* [Task goal] Search the records below for the word "Education", then return every line where it appears.

[Source texts of formatted documents]
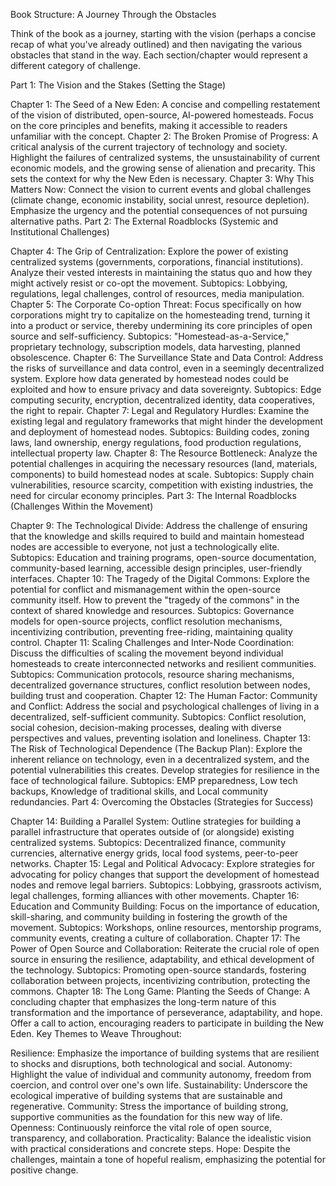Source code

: Book Structure: A Journey Through the Obstacles

Think of the book as a journey, starting with the vision (perhaps a concise recap of what you've already outlined) and then navigating the various obstacles that stand in the way. Each section/chapter would represent a different category of challenge.

Part 1: The Vision and the Stakes (Setting the Stage)

Chapter 1: The Seed of a New Eden: A concise and compelling restatement of the vision of distributed, open-source, AI-powered homesteads. Focus on the core principles and benefits, making it accessible to readers unfamiliar with the concept.
Chapter 2: The Broken Promise of Progress: A critical analysis of the current trajectory of technology and society. Highlight the failures of centralized systems, the unsustainability of current economic models, and the growing sense of alienation and precarity. This sets the context for why the New Eden is necessary.
Chapter 3: Why This Matters Now: Connect the vision to current events and global challenges (climate change, economic instability, social unrest, resource depletion). Emphasize the urgency and the potential consequences of not pursuing alternative paths.
Part 2: The External Roadblocks (Systemic and Institutional Challenges)

Chapter 4: The Grip of Centralization: Explore the power of existing centralized systems (governments, corporations, financial institutions). Analyze their vested interests in maintaining the status quo and how they might actively resist or co-opt the movement.
Subtopics: Lobbying, regulations, legal challenges, control of resources, media manipulation.
Chapter 5: The Corporate Co-option Threat: Focus specifically on how corporations might try to capitalize on the homesteading trend, turning it into a product or service, thereby undermining its core principles of open source and self-sufficiency.
Subtopics: "Homestead-as-a-Service," proprietary technology, subscription models, data harvesting, planned obsolescence.
Chapter 6: The Surveillance State and Data Control: Address the risks of surveillance and data control, even in a seemingly decentralized system. Explore how data generated by homestead nodes could be exploited and how to ensure privacy and data sovereignty.
Subtopics: Edge computing security, encryption, decentralized identity, data cooperatives, the right to repair.
Chapter 7: Legal and Regulatory Hurdles: Examine the existing legal and regulatory frameworks that might hinder the development and deployment of homestead nodes.
Subtopics: Building codes, zoning laws, land ownership, energy regulations, food production regulations, intellectual property law.
Chapter 8: The Resource Bottleneck: Analyze the potential challenges in acquiring the necessary resources (land, materials, components) to build homestead nodes at scale.
Subtopics: Supply chain vulnerabilities, resource scarcity, competition with existing industries, the need for circular economy principles.
Part 3: The Internal Roadblocks (Challenges Within the Movement)

Chapter 9: The Technological Divide: Address the challenge of ensuring that the knowledge and skills required to build and maintain homestead nodes are accessible to everyone, not just a technologically elite.
Subtopics: Education and training programs, open-source documentation, community-based learning, accessible design principles, user-friendly interfaces.
Chapter 10: The Tragedy of the Digital Commons: Explore the potential for conflict and mismanagement within the open-source community itself. How to prevent the "tragedy of the commons" in the context of shared knowledge and resources.
Subtopics: Governance models for open-source projects, conflict resolution mechanisms, incentivizing contribution, preventing free-riding, maintaining quality control.
Chapter 11: Scaling Challenges and Inter-Node Coordination: Discuss the difficulties of scaling the movement beyond individual homesteads to create interconnected networks and resilient communities.
Subtopics: Communication protocols, resource sharing mechanisms, decentralized governance structures, conflict resolution between nodes, building trust and cooperation.
Chapter 12: The Human Factor: Community and Conflict: Address the social and psychological challenges of living in a decentralized, self-sufficient community.
Subtopics: Conflict resolution, social cohesion, decision-making processes, dealing with diverse perspectives and values, preventing isolation and loneliness.
Chapter 13: The Risk of Technological Dependence (The Backup Plan): Explore the inherent reliance on technology, even in a decentralized system, and the potential vulnerabilities this creates. Develop strategies for resilience in the face of technological failure.
Subtopics: EMP preparedness, Low tech backups, Knowledge of traditional skills, and Local community redundancies.
Part 4: Overcoming the Obstacles (Strategies for Success)

Chapter 14: Building a Parallel System: Outline strategies for building a parallel infrastructure that operates outside of (or alongside) existing centralized systems.
Subtopics: Decentralized finance, community currencies, alternative energy grids, local food systems, peer-to-peer networks.
Chapter 15: Legal and Political Advocacy: Explore strategies for advocating for policy changes that support the development of homestead nodes and remove legal barriers.
Subtopics: Lobbying, grassroots activism, legal challenges, forming alliances with other movements.
Chapter 16: Education and Community Building: Focus on the importance of education, skill-sharing, and community building in fostering the growth of the movement.
Subtopics: Workshops, online resources, mentorship programs, community events, creating a culture of collaboration.
Chapter 17: The Power of Open Source and Collaboration: Reiterate the crucial role of open source in ensuring the resilience, adaptability, and ethical development of the technology.
Subtopics: Promoting open-source standards, fostering collaboration between projects, incentivizing contribution, protecting the commons.
Chapter 18: The Long Game: Planting the Seeds of Change: A concluding chapter that emphasizes the long-term nature of this transformation and the importance of perseverance, adaptability, and hope. Offer a call to action, encouraging readers to participate in building the New Eden.
Key Themes to Weave Throughout:

Resilience: Emphasize the importance of building systems that are resilient to shocks and disruptions, both technological and social.
Autonomy: Highlight the value of individual and community autonomy, freedom from coercion, and control over one's own life.
Sustainability: Underscore the ecological imperative of building systems that are sustainable and regenerative.
Community: Stress the importance of building strong, supportive communities as the foundation for this new way of life.
Openness: Continuously reinforce the vital role of open source, transparency, and collaboration.
Practicality: Balance the idealistic vision with practical considerations and concrete steps.
Hope: Despite the challenges, maintain a tone of hopeful realism, emphasizing the potential for positive change.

* [Completed task]
Subtopics: Education and training programs, open-source documentation, community-based learning, accessible design principles, user-friendly interfaces.
Chapter 16: Education and Community Building: Focus on the importance of education, skill-sharing, and community building in fostering the growth of the movement.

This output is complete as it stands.